Others: will he proceed with a witch hunt against Hillary Clinton to keep his base rallied? Or will his DOJ concentrate on matters of actual, substantive law enforcement? Will he at least engage on climate change if for no other reason than the fact that Mar-a-Lago will be the first to go? Or will he act with common sense and purpose on the greatest threat of our era?
One thing that President Trump can do instantly—that he must do—is to stop the hate. His campaign brought anti-Semitism out of the shadows, was run on the backs of the vulnerable, and has created an atmosphere of fear and hopelessness. He needs to speak out sharply and persuasively, in a national address, and dial the hate and aggression that he’s given permission to way back below zero.
I can’t tell you how many friends’ kids—especially Muslim and Latino Americans—are scared to death, literally crying themselves to sleep since Wisconsin was called early Wednesday morning. America’s youth think Donald Trump is coming for their parents. He must reassure and restrain. Yet having Steve Bannon and his alt-right hands and devious, white supremacist mind steps from the Oval Office serving, quite ominously, as Minister of Propaganda—apologies! Chief Strategist, whatever that means—is a terrible sign.

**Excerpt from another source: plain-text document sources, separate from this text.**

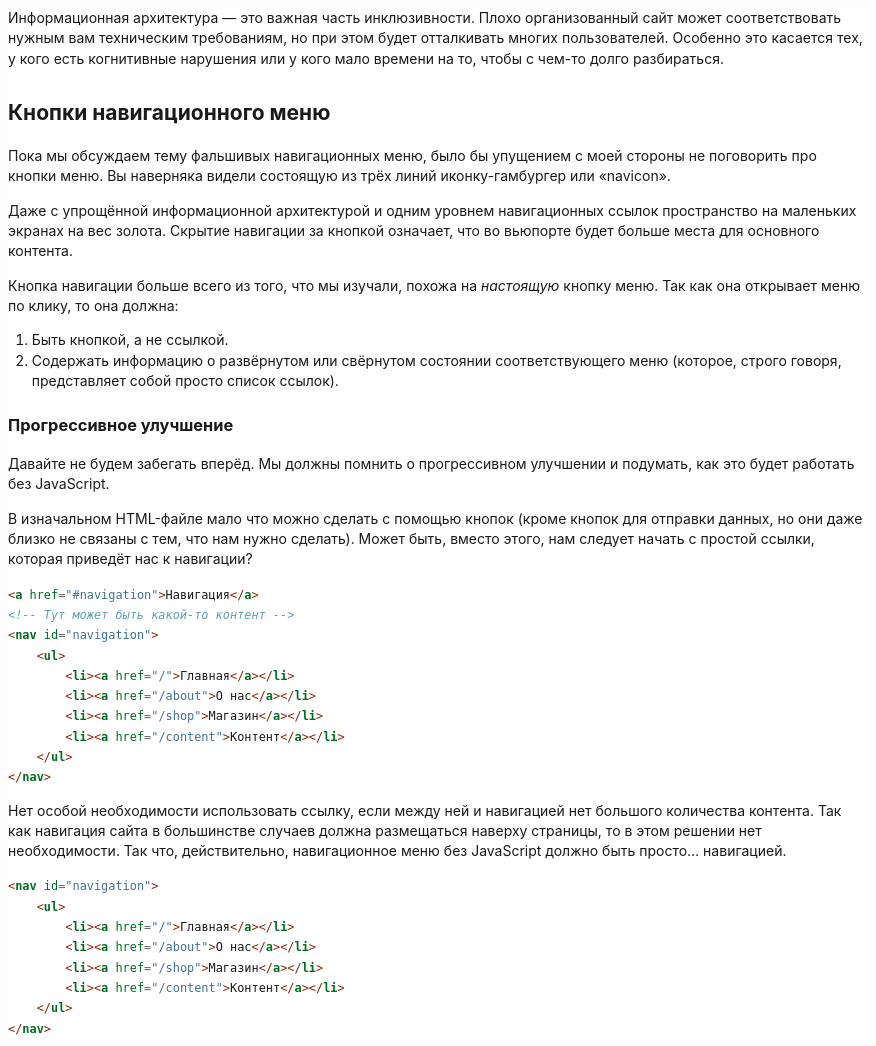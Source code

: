 Информационная архитектура — это важная часть инклюзивности. Плохо организованный сайт может соответствовать нужным вам техническим требованиям, но при этом будет отталкивать многих пользователей. Особенно это касается тех, у кого есть когнитивные нарушения или у кого мало времени на то, чтобы с чем-то долго разбираться.

## Кнопки навигационного меню

Пока мы обсуждаем тему фальшивых навигационных меню, было бы упущением с моей стороны не поговорить про кнопки меню. Вы наверняка видели состоящую из трёх линий иконку-гамбургер или «navicon».

Даже с упрощённой информационной архитектурой и одним уровнем навигационных ссылок пространство на маленьких экранах на вес золота. Скрытие навигации за кнопкой означает, что во вьюпорте будет больше места для основного контента.

Кнопка навигации больше всего из того, что мы изучали, похожа на _настоящую_ кнопку меню. Так как она открывает меню по клику, то она должна:

1. Быть кнопкой, а не ссылкой.
2. Содержать информацию о развёрнутом или свёрнутом состоянии соответствующего меню (которое, строго говоря, представляет собой просто список ссылок).

### Прогрессивное улучшение

Давайте не будем забегать вперёд. Мы должны помнить о прогрессивном улучшении и подумать, как это будет работать без JavaScript.

В изначальном HTML-файле мало что можно сделать с помощью кнопок (кроме кнопок для отправки данных, но они даже близко не связаны с тем, что нам нужно сделать). Может быть, вместо этого, нам следует начать с простой ссылки, которая приведёт нас к навигации?

```html
<a href="#navigation">Навигация</a>
<!-- Тут может быть какой-то контент -->
<nav id="navigation">
    <ul>
        <li><a href="/">Главная</a></li>
        <li><a href="/about">О нас</a></li>
        <li><a href="/shop">Магазин</a></li>
        <li><a href="/content">Контент</a></li>
    </ul>
</nav>
```

Нет особой необходимости использовать ссылку, если между ней и навигацией нет большого количества контента. Так как навигация сайта в большинстве случаев должна размещаться наверху страницы, то в этом решении нет необходимости. Так что, действительно, навигационное меню без JavaScript должно быть просто… навигацией.

```html
<nav id="navigation">
    <ul>
        <li><a href="/">Главная</a></li>
        <li><a href="/about">О нас</a></li>
        <li><a href="/shop">Магазин</a></li>
        <li><a href="/content">Контент</a></li>
    </ul>
</nav>
```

We all know that during the campaign Kellyanne Conway gave a layer of cover to Bannon and it looks like Reince Preibus, as chief of staff, is partially there to do the same in addition to being a bridge to the Congressional establishment. Not good at all. Far from it.
I’m never going to stop thinking that everything the Trump campaign stood for is the tumor that can corrode and kill this country. No win will change that. But: how he handles his win can change that. I hope he can rise to the occasion and realize that he will be a President for the entire country and that in unity comes productivity, prosperity and—I’m adding this because I know he cares about it—popularity. If President Trump changes course from Candidate Trump, there’s hope and perhaps even possibility. That is solidly in his hands.
Disclosure: Donald Trump is the father-in-law of Jared Kushner, the publisher of Observer Media.